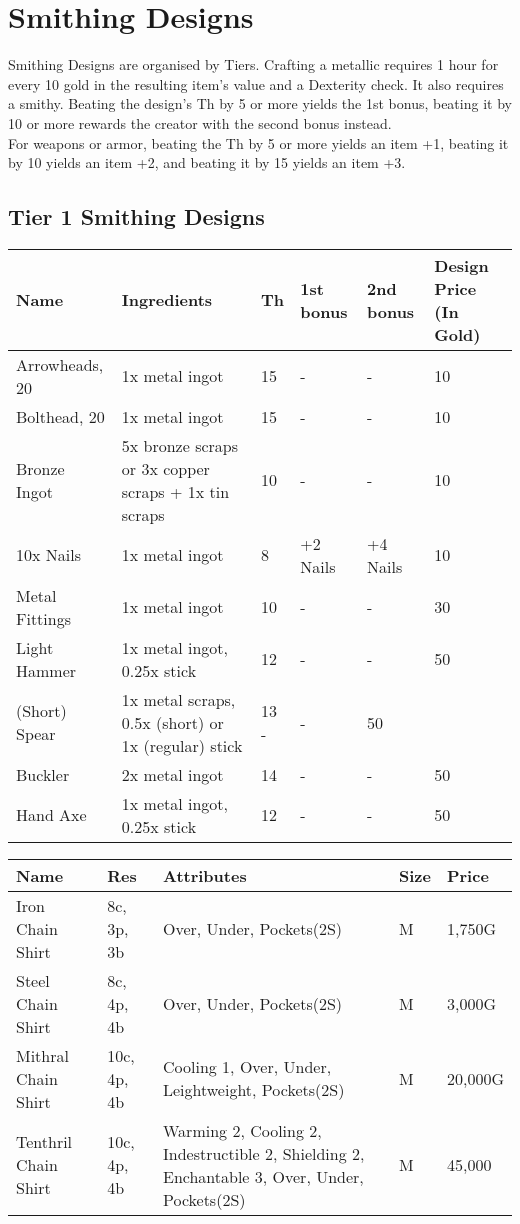 \section{Smithing Designs}\label{sec:smithingDesigns}
Smithing Designs are organised by Tiers.
Crafting a metallic requires 1 hour for every 10 gold in the resulting item's value and a Dexterity check.
It also requires a smithy.
Beating the design's Th by 5 or more yields the 1st bonus, beating it by 10 or more rewards the creator with the second bonus instead.\\
For weapons or armor, beating the Th by 5 or more yields an item +1, beating it by 10 yields an item +2, and beating it by 15 yields an item +3.\\

\subsection{Tier 1 Smithing Designs}
\begin{longtable}{p{1.5cm} | p{2.5cm} | l | p{2cm} | p{2cm} | p{1cm} }
	Name & Ingredients & Th & 1st bonus & 2nd bonus & Design Price (In Gold)\\ \hline
	Arrowheads, 20 & 1x metal ingot & 15 & - & - & 10\\
	Bolthead, 20 & 1x metal ingot & 15 & - & - & 10\\
	Bronze Ingot & 5x bronze scraps or 3x copper scraps + 1x tin scraps & 10 & - & - & 10\\
	10x Nails & 1x metal ingot & 8 & +2 Nails & +4 Nails & 10\\
	Metal Fittings & 1x metal ingot & 10 & - & - & 30\\
	Light Hammer & 1x metal ingot, 0.25x stick & 12 & - & - & 50\\
	(Short) Spear & 1x metal scraps, 0.5x (short) or 1x (regular) stick & 13 - & - & 50\\
	Buckler & 2x metal ingot & 14 & - & - & 50\\
	Hand Axe & 1x metal ingot, 0.25x stick & 12 & - & - & 50\\
\end{longtable}

\begin{longtable}{p{3.5cm} | p{1.5cm} | p{5cm} | p{1cm} | p{1.25cm}}
	Name & Res &  Attributes & Size & Price\\ \hline
	Iron Chain Shirt & 8c, 3p, 3b & Over, Under, Pockets(2S) & M & 1,750G\\

	Steel Chain Shirt & 8c, 4p, 4b & Over, Under, Pockets(2S) & M & 3,000G\\

	Mithral Chain Shirt & 10c, 4p, 4b & Cooling 1, Over, Under, Leightweight, Pockets(2S) & M & 20,000G\\

	Tenthril Chain Shirt & 10c, 4p, 4b & Warming 2, Cooling 2, Indestructible 2, Shielding 2, Enchantable 3, Over, Under, Pockets(2S) & M & 45,000\\
\end{longtable}

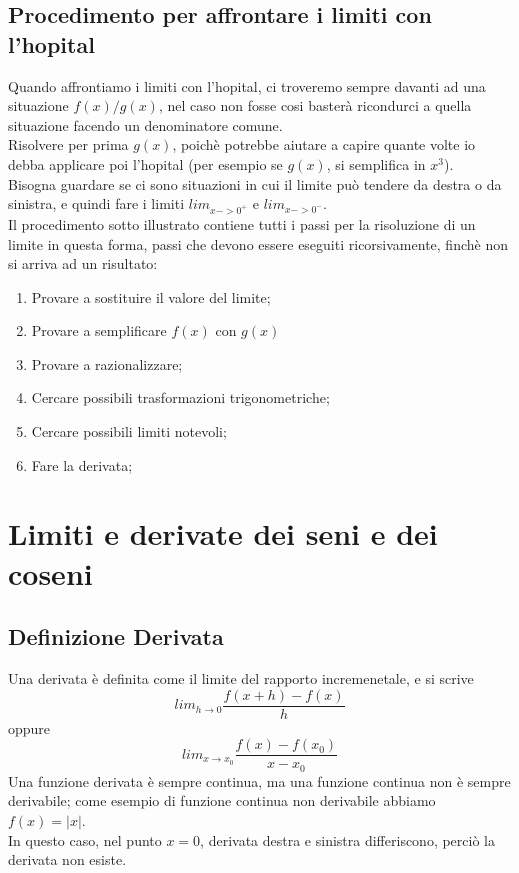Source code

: \documentclass[11pt]{article}
\begin{document}
\subsection{Procedimento per affrontare i limiti con l'hopital}
Quando affrontiamo i limiti con l'hopital, ci troveremo sempre davanti ad una situazione 
$f(x)/g(x)$, nel caso non fosse cosi basterà ricondurci a quella situazione facendo un 
denominatore comune.\\
Risolvere per prima $g(x)$, poichè potrebbe aiutare a capire quante volte io debba applicare poi 
l'hopital (per esempio se $g(x)$, si semplifica in $x^{3}$).\\
Bisogna guardare se ci sono situazioni in cui il limite può tendere da destra o da sinistra, 
e quindi fare i limiti $lim_{x->0^{+}}$ e $lim_{x->0^{-}}$.\\
Il procedimento sotto illustrato contiene tutti i passi per la risoluzione di un limite in questa 
forma, passi che devono essere eseguiti ricorsivamente, finchè non si arriva ad un risultato:\\
\begin{enumerate}
    \item Provare a sostituire il valore del limite;
    \item Provare a semplificare $f(x)$ con $g(x)$
    \item Provare a razionalizzare;
    \item Cercare possibili trasformazioni trigonometriche;
    \item Cercare possibili limiti notevoli;
    \item Fare la derivata;
\end{enumerate}
\section{Limiti e derivate dei seni e dei coseni}
\subsection{Definizione Derivata}
Una derivata è definita come il limite del rapporto incremenetale, e si scrive $$lim_{h \rightarrow 0}\frac{f(x+h)-f(x)}{h}$$ oppure 
$$lim_{x \rightarrow x_{0}}\frac{f(x)-f(x_{0})}{x-x_{0}}$$
Una funzione derivata è sempre continua, ma una funzione continua non è sempre derivabile; come esempio di funzione continua non derivabile abbiamo $f(x) = |x|$.\\
In questo caso, nel punto $x=0$, derivata destra e sinistra differiscono, perciò la derivata non esiste.
\end{document}
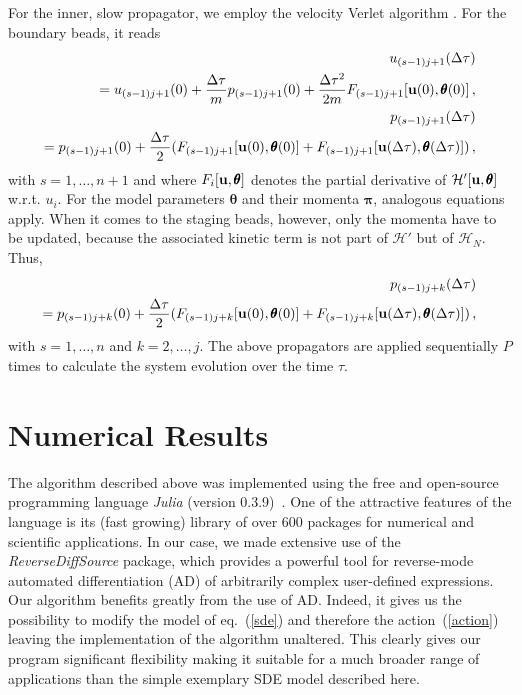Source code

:\documentclass[12pt,a4paper,final]{iopart}
\newcommand{\bt}{\pmb\theta}
\newcommand{\vc}[1]{{\bf #1 }}
\begin{document}
For the inner, slow propagator, we employ the velocity Verlet algorithm \cite{swope_1982_verlet}.
For the boundary beads, it reads
\begin{eqnarray}
  u_{(s-1)j+1}(\Delta\tau) \nonumber \\
  = u_{(s-1)j+1}(0)
  +
  \frac{\Delta\tau}{m} p_{(s-1)j+1}(0)
  +
  \frac{\Delta \tau^2}{2m}
  F_{(s-1)j+1}[\vc u(0),{\pmb\theta}(0)]\,,\\
  p_{(s-1)j+1}(\Delta\tau) \nonumber \\
  = p_{(s-1)j+1}(0)
  +
  \frac{\Delta\tau}{2}
  (
  F_{(s-1)j+1}[\vc u(0),{\pmb\theta}(0)]
  +
  F_{(s-1)j+1}[\vc u(\Delta\tau),{\pmb\theta}(\Delta\tau)]
  )\,,
\end{eqnarray}
with $s=1,\dots,n+1$ and where $F_i[\vc u,{\pmb\theta}]$ denotes the partial derivative of $\mathcal H'[\vc u,{\pmb\theta}]$ w.r.t. $u_i$.
For the model parameters $\bt$ and their momenta ${\pmb\pi}$, analogous equations apply.
When it comes to the staging beads, however, only the momenta have to be updated, because the associated kinetic term is not part of $\mathcal H'$ but of $\mathcal H_N$.
Thus,
\begin{eqnarray}
  p_{(s-1)j+k}(\Delta\tau) \nonumber \\
  =
  p_{(s-1)j+k}(0)
  +
  \frac{\Delta\tau}{2}
  (
  F_{(s-1)j+k}[\vc u(0),{\pmb\theta}(0)]
  +
  F_{(s-1)j+k}[\vc u(\Delta\tau),{\pmb\theta}(\Delta\tau)]
  )
  \,,
\end{eqnarray}
with $s=1,\dots,n$ and $k=2,\dots,j$. The above propagators are applied sequentially $P$ times to calculate the system evolution over the time $\tau$.



\section{Numerical Results}\label{numerical_results}

The algorithm described above was implemented using the free and open-source programming language \emph{Julia} (version 0.3.9)~\cite{julia_web}. One of the attractive features of the language is its (fast growing) library of over 600 packages for numerical and scientific applications.
In our case, we made extensive use of the \emph{ReverseDiffSource} package, which provides a powerful tool for reverse-mode automated differentiation (AD) of arbitrarily complex user-defined expressions. Our algorithm benefits greatly from the use of AD. Indeed, it gives us the possibility to modify the model of eq.~(\ref{sde}) and therefore the action~(\ref{action}) leaving the implementation of the algorithm unaltered. This clearly gives our program significant flexibility making it suitable for a much broader range of applications than the simple exemplary SDE model described here.
\end{document}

### TASK TO CARRY OUT
Return, from the material above, every line with the word "stick".

### EXERCISE RESPONSE
	Light Hammer & 1x metal ingot, 0.25x stick & 12 & - & - & 50\\
	(Short) Spear & 1x metal scraps, 0.5x (short) or 1x (regular) stick & 13 - & - & 50\\
	Hand Axe & 1x metal ingot, 0.25x stick & 12 & - & - & 50\\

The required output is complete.